## PROBLEM
The entries that follow must be written out exactly, without any of the pictures they contain.
____________
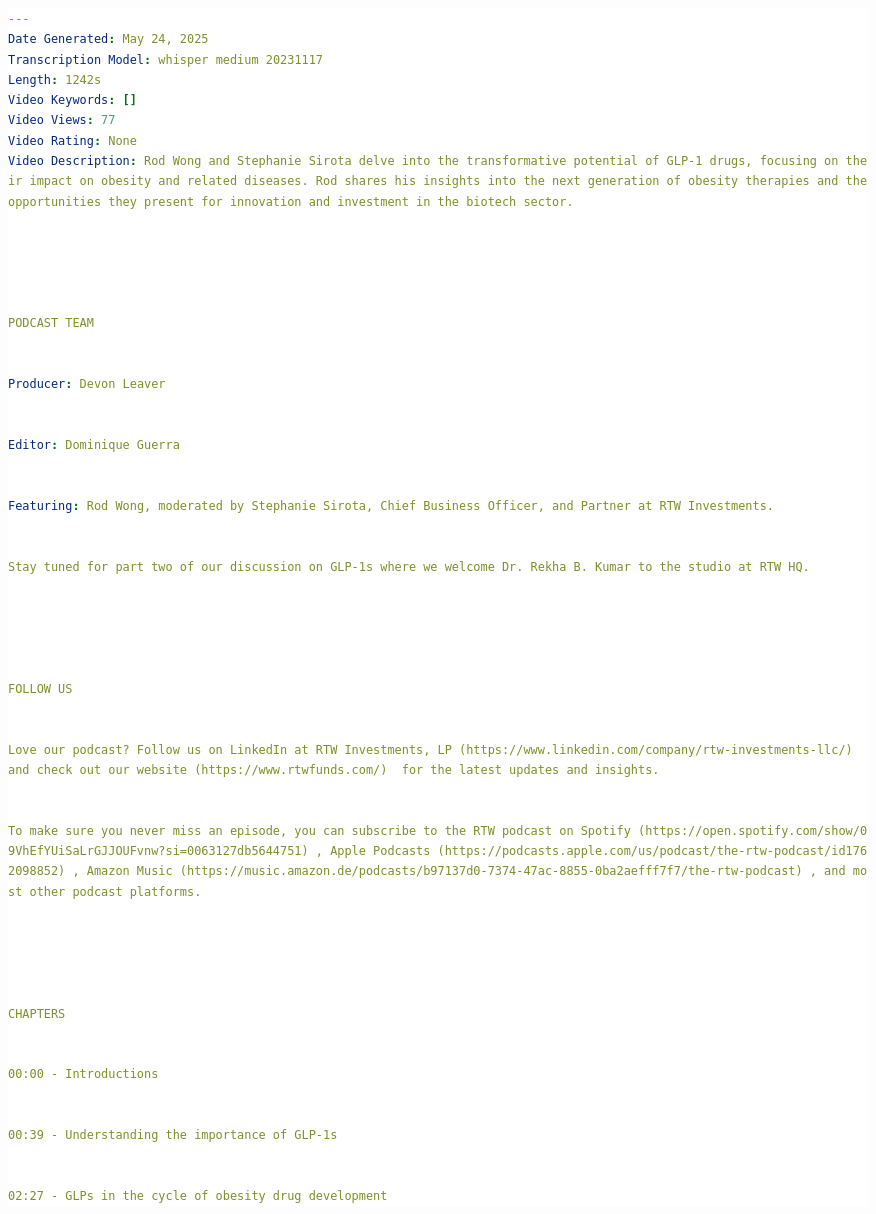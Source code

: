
 ```yaml
---
Date Generated: May 24, 2025
Transcription Model: whisper medium 20231117
Length: 1242s
Video Keywords: []
Video Views: 77
Video Rating: None
Video Description: Rod Wong and Stephanie Sirota delve into the transformative potential of GLP-1 drugs, focusing on their impact on obesity and related diseases. Rod shares his insights into the next generation of obesity therapies and the opportunities they present for innovation and investment in the biotech sector.





PODCAST TEAM


Producer: Devon Leaver


Editor: Dominique Guerra


Featuring: Rod Wong, moderated by Stephanie Sirota, Chief Business Officer, and Partner at RTW Investments.


Stay tuned for part two of our discussion on GLP-1s where we welcome Dr. Rekha B. Kumar to the studio at RTW HQ.





FOLLOW US


Love our podcast? Follow us on LinkedIn at RTW Investments, LP (https://www.linkedin.com/company/rtw-investments-llc/)  and check out our website (https://www.rtwfunds.com/)  for the latest updates and insights.


To make sure you never miss an episode, you can subscribe to the RTW podcast on Spotify (https://open.spotify.com/show/09VhEfYUiSaLrGJJOUFvnw?si=0063127db5644751) , Apple Podcasts (https://podcasts.apple.com/us/podcast/the-rtw-podcast/id1762098852) , Amazon Music (https://music.amazon.de/podcasts/b97137d0-7374-47ac-8855-0ba2aefff7f7/the-rtw-podcast) , and most other podcast platforms.





CHAPTERS


00:00 - Introductions


00:39 - Understanding the importance of GLP-1s


02:27 - GLPs in the cycle of obesity drug development
```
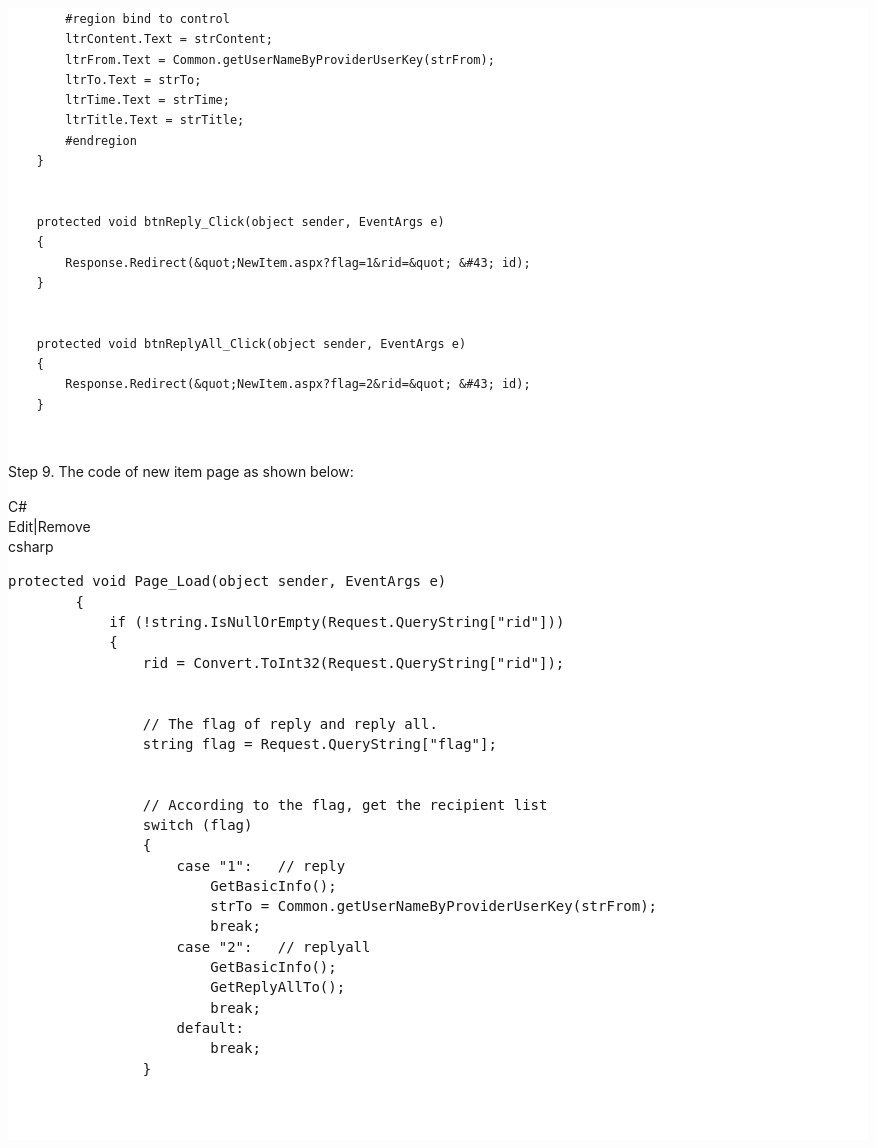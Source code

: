 
            #region bind to control
            ltrContent.Text = strContent;
            ltrFrom.Text = Common.getUserNameByProviderUserKey(strFrom);
            ltrTo.Text = strTo;
            ltrTime.Text = strTime;
            ltrTitle.Text = strTitle;
            #endregion
        }


        protected void btnReply_Click(object sender, EventArgs e)
        {
            Response.Redirect(&quot;NewItem.aspx?flag=1&rid=&quot; &#43; id);
        }


        protected void btnReplyAll_Click(object sender, EventArgs e)
        {
            Response.Redirect(&quot;NewItem.aspx?flag=2&rid=&quot; &#43; id);
        }

</pre>
</div>
</div>
<div class="endscriptcode">&nbsp;</div>
<p class="MsoNormal">Step <span style="">9.</span> The code of new item page as shown below:</p>
<div class="scriptcode">
<div class="pluginEditHolder" pluginCommand="mceScriptCode">
<div class="title"><span>C#</span></div>
<div class="pluginLinkHolder"><span class="pluginEditHolderLink">Edit</span>|<span class="pluginRemoveHolderLink">Remove</span>
</div>
<span class="hidden">csharp</span>

<pre id="codePreview" class="csharp">
protected void Page_Load(object sender, EventArgs e)
        {
            if (!string.IsNullOrEmpty(Request.QueryString[&quot;rid&quot;]))
            {
                rid = Convert.ToInt32(Request.QueryString[&quot;rid&quot;]);


                // The flag of reply and reply all.
                string flag = Request.QueryString[&quot;flag&quot;];


                // According to the flag, get the recipient list
                switch (flag)
                {
                    case &quot;1&quot;:   // reply
                        GetBasicInfo();
                        strTo = Common.getUserNameByProviderUserKey(strFrom);
                        break;
                    case &quot;2&quot;:   // replyall
                        GetBasicInfo();
                        GetReplyAllTo();
                        break;
                    default:
                        break;
                }
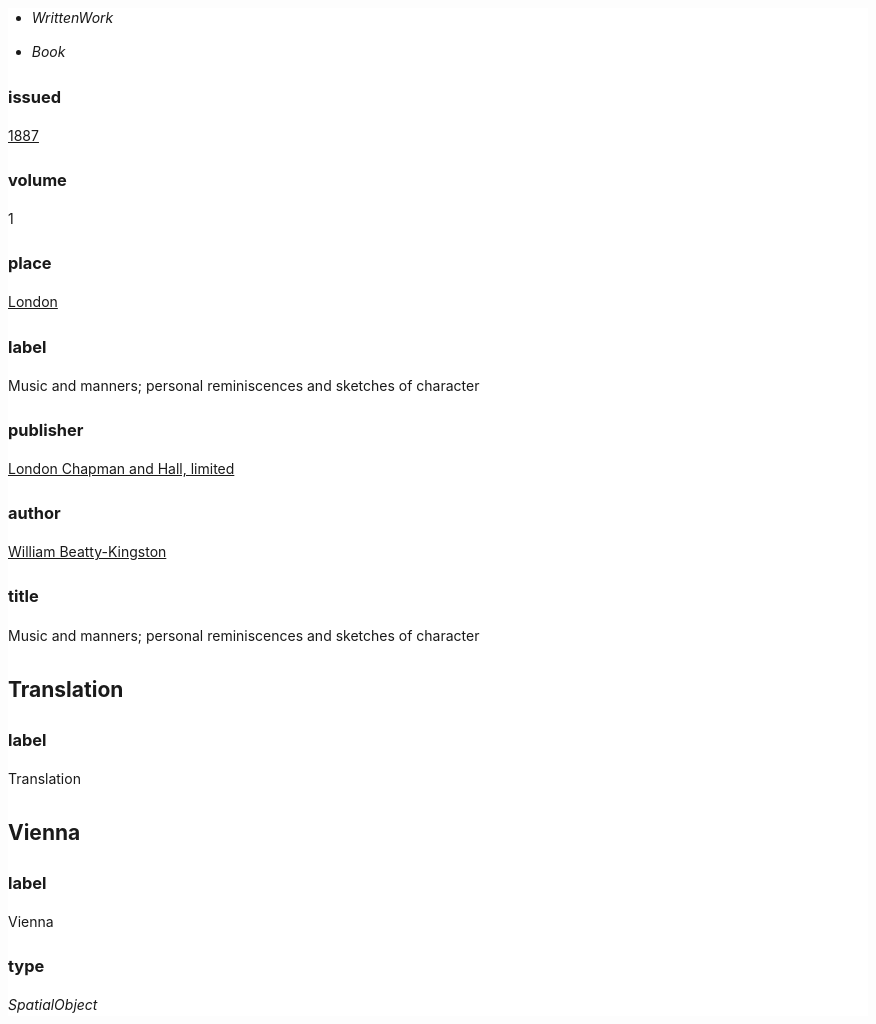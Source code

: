  - *WrittenWork*

 - *Book*

### issued


[1887](#1887)

### volume


1

### place


[London](#London)

### label


Music and manners; personal reminiscences and sketches of character

### publisher


[London Chapman and Hall, limited](#London-Chapman-and-Hall-limited)

### author


[William Beatty-Kingston](#William-Beatty-Kingston)

### title


Music and manners; personal reminiscences and sketches of character

## Translation

### label


Translation

## Vienna

### label


Vienna

### type


*SpatialObject*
____________
## RESULT OF THIS EXERCISE
Source code

:
 ```yaml
---
Date Generated: May 24, 2025
Transcription Model: whisper medium 20231117
Length: 1242s
Video Keywords: []
Video Views: 77
Video Rating: None
Video Description: Rod Wong and Stephanie Sirota delve into the transformative potential of GLP-1 drugs, focusing on their impact on obesity and related diseases. Rod shares his insights into the next generation of obesity therapies and the opportunities they present for innovation and investment in the biotech sector.





PODCAST TEAM


Producer: Devon Leaver


Editor: Dominique Guerra


Featuring: Rod Wong, moderated by Stephanie Sirota, Chief Business Officer, and Partner at RTW Investments.


Stay tuned for part two of our discussion on GLP-1s where we welcome Dr. Rekha B. Kumar to the studio at RTW HQ.





FOLLOW US


Love our podcast? Follow us on LinkedIn at RTW Investments, LP (https://www.linkedin.com/company/rtw-investments-llc/)  and check out our website (https://www.rtwfunds.com/)  for the latest updates and insights.


To make sure you never miss an episode, you can subscribe to the RTW podcast on Spotify (https://open.spotify.com/show/09VhEfYUiSaLrGJJOUFvnw?si=0063127db5644751) , Apple Podcasts (https://podcasts.apple.com/us/podcast/the-rtw-podcast/id1762098852) , Amazon Music (https://music.amazon.de/podcasts/b97137d0-7374-47ac-8855-0ba2aefff7f7/the-rtw-podcast) , and most other podcast platforms.





CHAPTERS


00:00 - Introductions


00:39 - Understanding the importance of GLP-1s


02:27 - GLPs in the cycle of obesity drug development
```
Source code

: 
            #region bind to control
            ltrContent.Text = strContent;
            ltrFrom.Text = Common.getUserNameByProviderUserKey(strFrom);
            ltrTo.Text = strTo;
            ltrTime.Text = strTime;
            ltrTitle.Text = strTitle;
            #endregion
        }


        protected void btnReply_Click(object sender, EventArgs e)
        {
            Response.Redirect(&quot;NewItem.aspx?flag=1&rid=&quot; &#43; id);
        }


        protected void btnReplyAll_Click(object sender, EventArgs e)
        {
            Response.Redirect(&quot;NewItem.aspx?flag=2&rid=&quot; &#43; id);
        }

</pre>
</div>
</div>
<div class="endscriptcode">&nbsp;</div>
<p class="MsoNormal">Step <span style="">9.</span> The code of new item page as shown below:</p>
<div class="scriptcode">
<div class="pluginEditHolder" pluginCommand="mceScriptCode">
<div class="title"><span>C#</span></div>
<div class="pluginLinkHolder"><span class="pluginEditHolderLink">Edit</span>|<span class="pluginRemoveHolderLink">Remove</span>
</div>
<span class="hidden">csharp</span>

<pre id="codePreview" class="csharp">
protected void Page_Load(object sender, EventArgs e)
        {
            if (!string.IsNullOrEmpty(Request.QueryString[&quot;rid&quot;]))
            {
                rid = Convert.ToInt32(Request.QueryString[&quot;rid&quot;]);


                // The flag of reply and reply all.
                string flag = Request.QueryString[&quot;flag&quot;];


                // According to the flag, get the recipient list
                switch (flag)
                {
                    case &quot;1&quot;:   // reply
                        GetBasicInfo();
                        strTo = Common.getUserNameByProviderUserKey(strFrom);
                        break;
                    case &quot;2&quot;:   // replyall
                        GetBasicInfo();
                        GetReplyAllTo();
                        break;
                    default:
                        break;
                }
Source code

:  - *WrittenWork*

 - *Book*

### issued


[1887](#1887)

### volume


1

### place


[London](#London)

### label


Music and manners; personal reminiscences and sketches of character

### publisher


[London Chapman and Hall, limited](#London-Chapman-and-Hall-limited)

### author


[William Beatty-Kingston](#William-Beatty-Kingston)

### title


Music and manners; personal reminiscences and sketches of character

## Translation

### label


Translation

## Vienna

### label


Vienna

### type


*SpatialObject*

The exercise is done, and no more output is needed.